## TASK TO CARRY OUT
Go through the data below. List every line that holds the word "endian".

Records from a data source:
________________
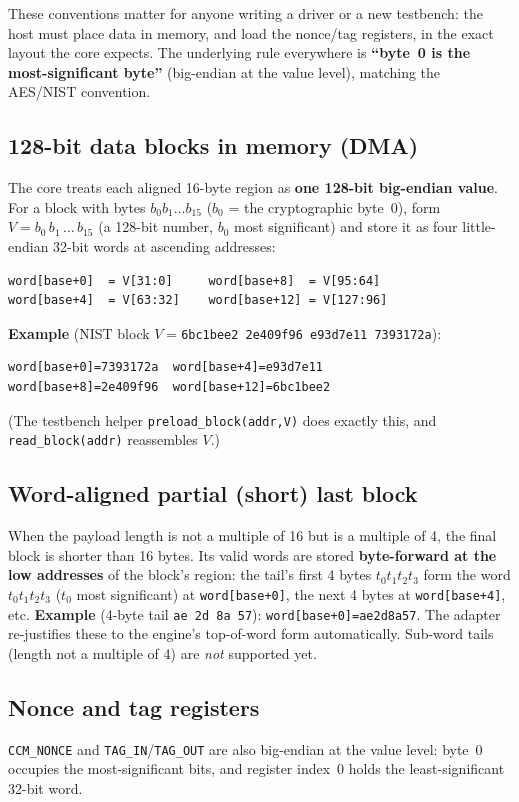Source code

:\documentclass[11pt,a4paper]{article}
\newcommand{\reg}[1]{\texttt{#1}}
\begin{document}
These conventions matter for anyone writing a driver or a new testbench: the host must place
data in memory, and load the nonce/tag registers, in the exact layout the core expects. The
underlying rule everywhere is \textbf{``byte~0 is the most-significant byte''} (big-endian at
the value level), matching the AES/NIST convention.

\subsection{128-bit data blocks in memory (DMA)}
The core treats each aligned 16-byte region as \textbf{one 128-bit big-endian value}. For a
block with bytes \(b_0 b_1 \dots b_{15}\) (\(b_0\) = the cryptographic byte~0), form
\(V = b_0\,b_1\,\dots\,b_{15}\) (a 128-bit number, \(b_0\) most significant) and store it as
four little-endian 32-bit words at ascending addresses:
\begin{lstlisting}
word[base+0]  = V[31:0]     word[base+8]  = V[95:64]
word[base+4]  = V[63:32]    word[base+12] = V[127:96]
\end{lstlisting}
\textbf{Example} (NIST block \(V=\)\texttt{6bc1bee2\,2e409f96\,e93d7e11\,7393172a}):
\begin{lstlisting}
word[base+0]=7393172a  word[base+4]=e93d7e11
word[base+8]=2e409f96  word[base+12]=6bc1bee2
\end{lstlisting}
(The testbench helper \texttt{preload\_block(addr,V)} does exactly this, and
\texttt{read\_block(addr)} reassembles \(V\).)

\subsection{Word-aligned partial (short) last block}
When the payload length is not a multiple of 16 but is a multiple of 4, the final block is
shorter than 16 bytes. Its valid words are stored \textbf{byte-forward at the low addresses}
of the block's region: the tail's first 4 bytes \(t_0 t_1 t_2 t_3\) form the word
\(t_0 t_1 t_2 t_3\) (\(t_0\) most significant) at \texttt{word[base+0]}, the next 4 bytes at
\texttt{word[base+4]}, etc. \textbf{Example} (4-byte tail \texttt{ae 2d 8a 57}):
\texttt{word[base+0]=ae2d8a57}. The adapter re-justifies these to the engine's top-of-word
form automatically. Sub-word tails (length not a multiple of 4) are \emph{not} supported yet.

\subsection{Nonce and tag registers}
\reg{CCM\_NONCE} and \reg{TAG\_IN}/\reg{TAG\_OUT} are also big-endian at the value level:
byte~0 occupies the most-significant bits, and register index~0 holds the least-significant
32-bit word.
\end{document}

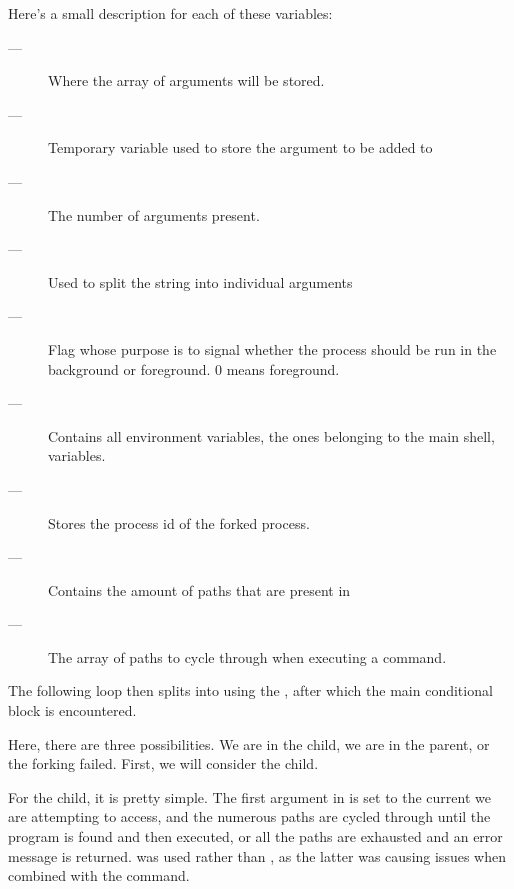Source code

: \documentclass[12pt, a4paper]{report}
\begin{document}
                Here's a small description for each of these variables:
                
                \begin{description}
                    \item[ --- ] 
                        Where the array of arguments will be stored.
                    \item[ --- ]
                        Temporary variable used to store the argument to be 
                        added to 
                    \item[ --- ]
                        The number of arguments present.
                    \item[ --- ]
                        Used to split the  string into individual
                        arguments
                    \item[ --- ]
                        Flag whose purpose is to signal whether the process should
                        be run in the background or foreground. 0 means foreground.
                    \item[ --- ]
                        Contains all environment variables, the ones belonging to
                        the main shell,   variables.
                    \item[ --- ]
                        Stores the process id of the forked process.
                    \item[ --- ]
                        Contains the amount of paths that are present in 
                    \item[ --- ]
                        The array of paths to cycle through when executing a command. 
                \end{description}

                The following loop then splits  into 
                using the , after which the main 
                conditional block is encountered.

                Here, there are three possibilities. We are in the child,
                we are in the parent, or the forking failed. First, we will
                consider the child.

                For the child, it is pretty simple. The first argument in
                 is set to the current  we are attempting
                to access, and the numerous paths are cycled through until 
                the program is found and then executed, or all the paths are
                exhausted and an error message is returned. 
                was used rather than , as the latter was causing
                issues when combined with the  command.
\end{document}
________________
## TASK ANSWER
underlying rule everywhere is \textbf{``byte~0 is the most-significant byte''} (big-endian at
The core treats each aligned 16-byte region as \textbf{one 128-bit big-endian value}. For a
four little-endian 32-bit words at ascending addresses:
\reg{CCM\_NONCE} and \reg{TAG\_IN}/\reg{TAG\_OUT} are also big-endian at the value level:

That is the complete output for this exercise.